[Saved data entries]
□ □ □ □ □ □ □

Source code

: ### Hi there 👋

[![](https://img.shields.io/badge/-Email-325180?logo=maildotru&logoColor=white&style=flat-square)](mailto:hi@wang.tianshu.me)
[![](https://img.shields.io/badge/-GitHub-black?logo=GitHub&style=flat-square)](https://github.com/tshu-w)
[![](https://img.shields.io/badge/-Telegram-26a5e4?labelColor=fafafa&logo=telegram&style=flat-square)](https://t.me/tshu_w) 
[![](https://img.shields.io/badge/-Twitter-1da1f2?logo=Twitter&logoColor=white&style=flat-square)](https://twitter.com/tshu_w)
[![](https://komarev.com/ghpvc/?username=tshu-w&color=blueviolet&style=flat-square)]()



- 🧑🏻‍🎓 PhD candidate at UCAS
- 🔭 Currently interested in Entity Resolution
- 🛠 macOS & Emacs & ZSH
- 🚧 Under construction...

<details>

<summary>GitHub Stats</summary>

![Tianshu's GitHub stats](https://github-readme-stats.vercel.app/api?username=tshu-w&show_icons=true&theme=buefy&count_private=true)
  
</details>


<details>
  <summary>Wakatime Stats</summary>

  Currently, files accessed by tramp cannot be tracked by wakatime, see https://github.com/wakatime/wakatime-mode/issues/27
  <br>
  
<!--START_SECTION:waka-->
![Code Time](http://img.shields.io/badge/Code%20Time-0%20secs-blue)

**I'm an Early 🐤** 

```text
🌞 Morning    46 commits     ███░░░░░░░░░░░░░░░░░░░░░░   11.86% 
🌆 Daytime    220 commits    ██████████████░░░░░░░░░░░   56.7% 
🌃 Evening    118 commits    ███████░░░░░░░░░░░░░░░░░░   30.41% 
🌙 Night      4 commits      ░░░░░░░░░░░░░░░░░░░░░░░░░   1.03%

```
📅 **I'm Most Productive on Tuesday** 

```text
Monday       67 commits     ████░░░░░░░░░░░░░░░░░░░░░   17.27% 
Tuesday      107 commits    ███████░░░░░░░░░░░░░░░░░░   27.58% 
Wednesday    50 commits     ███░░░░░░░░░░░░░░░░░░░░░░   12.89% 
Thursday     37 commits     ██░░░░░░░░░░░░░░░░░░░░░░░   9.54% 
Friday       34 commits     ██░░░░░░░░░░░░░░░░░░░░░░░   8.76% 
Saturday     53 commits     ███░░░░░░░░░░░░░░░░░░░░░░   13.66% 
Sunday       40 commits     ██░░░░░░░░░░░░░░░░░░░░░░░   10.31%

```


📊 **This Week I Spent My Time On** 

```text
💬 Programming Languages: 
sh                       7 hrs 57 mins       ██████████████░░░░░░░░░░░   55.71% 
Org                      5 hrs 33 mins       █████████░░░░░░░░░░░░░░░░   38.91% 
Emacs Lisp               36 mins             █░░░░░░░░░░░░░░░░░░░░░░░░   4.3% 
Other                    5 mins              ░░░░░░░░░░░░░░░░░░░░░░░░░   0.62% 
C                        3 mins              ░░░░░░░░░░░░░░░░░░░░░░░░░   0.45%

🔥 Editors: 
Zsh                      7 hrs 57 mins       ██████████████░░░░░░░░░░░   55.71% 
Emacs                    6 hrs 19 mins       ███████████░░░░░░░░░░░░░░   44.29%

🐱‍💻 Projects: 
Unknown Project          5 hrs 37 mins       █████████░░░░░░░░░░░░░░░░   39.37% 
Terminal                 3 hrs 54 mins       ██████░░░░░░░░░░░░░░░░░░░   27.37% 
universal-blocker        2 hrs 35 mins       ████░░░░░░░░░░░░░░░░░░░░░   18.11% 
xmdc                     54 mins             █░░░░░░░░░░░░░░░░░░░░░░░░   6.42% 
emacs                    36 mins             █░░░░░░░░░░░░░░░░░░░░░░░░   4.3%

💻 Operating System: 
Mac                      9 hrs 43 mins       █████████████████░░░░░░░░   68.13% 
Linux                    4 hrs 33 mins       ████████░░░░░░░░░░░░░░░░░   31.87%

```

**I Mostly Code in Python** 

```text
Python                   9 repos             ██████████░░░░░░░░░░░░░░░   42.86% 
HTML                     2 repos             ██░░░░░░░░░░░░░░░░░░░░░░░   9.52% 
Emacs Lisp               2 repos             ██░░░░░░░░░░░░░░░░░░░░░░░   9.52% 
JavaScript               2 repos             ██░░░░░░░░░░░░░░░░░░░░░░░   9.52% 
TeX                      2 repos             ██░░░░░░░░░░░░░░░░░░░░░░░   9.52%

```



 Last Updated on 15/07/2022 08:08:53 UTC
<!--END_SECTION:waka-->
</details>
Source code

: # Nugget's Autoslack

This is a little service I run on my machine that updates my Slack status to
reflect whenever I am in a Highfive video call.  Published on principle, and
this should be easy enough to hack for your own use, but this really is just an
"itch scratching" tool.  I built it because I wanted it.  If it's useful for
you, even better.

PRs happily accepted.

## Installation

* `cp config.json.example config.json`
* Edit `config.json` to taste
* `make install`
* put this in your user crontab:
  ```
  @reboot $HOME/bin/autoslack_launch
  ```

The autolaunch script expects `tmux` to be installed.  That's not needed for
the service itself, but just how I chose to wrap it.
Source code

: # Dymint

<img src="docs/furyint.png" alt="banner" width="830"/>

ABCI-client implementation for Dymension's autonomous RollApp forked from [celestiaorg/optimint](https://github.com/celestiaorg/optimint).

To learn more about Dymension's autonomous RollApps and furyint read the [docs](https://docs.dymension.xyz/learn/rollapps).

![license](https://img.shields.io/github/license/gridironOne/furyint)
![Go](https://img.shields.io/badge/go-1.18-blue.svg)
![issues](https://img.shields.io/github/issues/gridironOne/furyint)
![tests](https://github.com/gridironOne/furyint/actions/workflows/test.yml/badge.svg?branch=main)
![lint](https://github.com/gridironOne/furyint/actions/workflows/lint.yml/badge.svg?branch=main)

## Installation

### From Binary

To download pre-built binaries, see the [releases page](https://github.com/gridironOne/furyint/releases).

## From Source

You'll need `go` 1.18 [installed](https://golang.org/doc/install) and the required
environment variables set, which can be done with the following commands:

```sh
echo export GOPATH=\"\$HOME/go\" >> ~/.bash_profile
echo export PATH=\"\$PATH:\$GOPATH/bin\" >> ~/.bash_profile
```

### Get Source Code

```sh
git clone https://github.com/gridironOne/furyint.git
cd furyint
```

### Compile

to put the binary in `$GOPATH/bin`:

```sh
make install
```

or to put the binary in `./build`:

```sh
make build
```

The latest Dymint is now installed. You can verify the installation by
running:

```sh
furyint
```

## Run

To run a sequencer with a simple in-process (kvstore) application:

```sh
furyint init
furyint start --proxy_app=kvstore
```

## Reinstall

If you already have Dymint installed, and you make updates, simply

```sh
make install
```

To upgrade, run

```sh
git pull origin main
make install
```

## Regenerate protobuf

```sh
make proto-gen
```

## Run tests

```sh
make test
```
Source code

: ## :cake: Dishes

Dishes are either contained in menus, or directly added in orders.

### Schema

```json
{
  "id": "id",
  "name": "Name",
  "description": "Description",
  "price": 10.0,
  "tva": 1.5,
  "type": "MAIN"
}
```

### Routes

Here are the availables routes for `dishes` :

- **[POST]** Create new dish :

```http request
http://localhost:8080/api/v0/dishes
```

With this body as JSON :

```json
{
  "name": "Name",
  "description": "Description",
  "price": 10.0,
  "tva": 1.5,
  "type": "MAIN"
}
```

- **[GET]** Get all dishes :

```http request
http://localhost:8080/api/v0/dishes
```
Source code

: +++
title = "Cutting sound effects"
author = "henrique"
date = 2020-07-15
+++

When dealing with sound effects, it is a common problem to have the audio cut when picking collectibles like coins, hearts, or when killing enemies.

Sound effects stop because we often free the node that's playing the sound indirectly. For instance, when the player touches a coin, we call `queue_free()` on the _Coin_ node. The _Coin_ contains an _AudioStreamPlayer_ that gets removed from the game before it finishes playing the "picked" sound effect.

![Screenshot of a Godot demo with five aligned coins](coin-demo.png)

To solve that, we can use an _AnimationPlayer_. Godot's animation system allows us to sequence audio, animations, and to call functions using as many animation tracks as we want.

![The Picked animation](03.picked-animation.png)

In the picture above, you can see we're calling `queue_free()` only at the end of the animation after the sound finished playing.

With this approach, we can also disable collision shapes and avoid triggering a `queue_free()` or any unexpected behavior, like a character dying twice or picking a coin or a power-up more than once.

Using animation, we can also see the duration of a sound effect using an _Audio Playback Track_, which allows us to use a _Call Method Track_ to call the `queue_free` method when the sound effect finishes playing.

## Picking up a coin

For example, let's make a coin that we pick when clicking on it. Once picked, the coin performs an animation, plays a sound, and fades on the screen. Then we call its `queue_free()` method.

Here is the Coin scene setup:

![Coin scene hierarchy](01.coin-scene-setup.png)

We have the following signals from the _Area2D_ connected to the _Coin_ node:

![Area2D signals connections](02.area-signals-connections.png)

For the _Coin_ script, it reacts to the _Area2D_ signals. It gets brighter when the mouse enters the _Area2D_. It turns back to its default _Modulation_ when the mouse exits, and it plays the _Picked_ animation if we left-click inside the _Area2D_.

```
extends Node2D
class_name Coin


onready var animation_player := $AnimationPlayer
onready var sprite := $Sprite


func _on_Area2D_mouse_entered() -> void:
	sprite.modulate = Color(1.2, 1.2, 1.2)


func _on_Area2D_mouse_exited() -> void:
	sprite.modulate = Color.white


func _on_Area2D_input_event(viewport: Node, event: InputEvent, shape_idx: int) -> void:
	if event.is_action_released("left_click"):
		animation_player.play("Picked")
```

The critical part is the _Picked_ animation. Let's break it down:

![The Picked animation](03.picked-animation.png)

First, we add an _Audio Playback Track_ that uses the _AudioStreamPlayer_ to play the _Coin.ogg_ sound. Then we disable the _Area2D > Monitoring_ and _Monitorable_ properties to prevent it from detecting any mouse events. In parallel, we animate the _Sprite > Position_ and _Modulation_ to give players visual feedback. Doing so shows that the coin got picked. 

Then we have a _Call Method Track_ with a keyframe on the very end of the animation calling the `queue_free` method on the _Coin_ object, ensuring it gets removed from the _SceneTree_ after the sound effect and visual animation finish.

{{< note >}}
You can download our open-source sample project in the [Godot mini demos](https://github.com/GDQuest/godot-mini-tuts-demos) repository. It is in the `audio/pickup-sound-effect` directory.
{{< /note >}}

□ □ □ □ □ □ □

■ INSTRUCTIONS FOR THE TASK:
For the word "Lisp", tally the lines above that hold it and answer with the number alone.

■ FINAL ANSWER:
2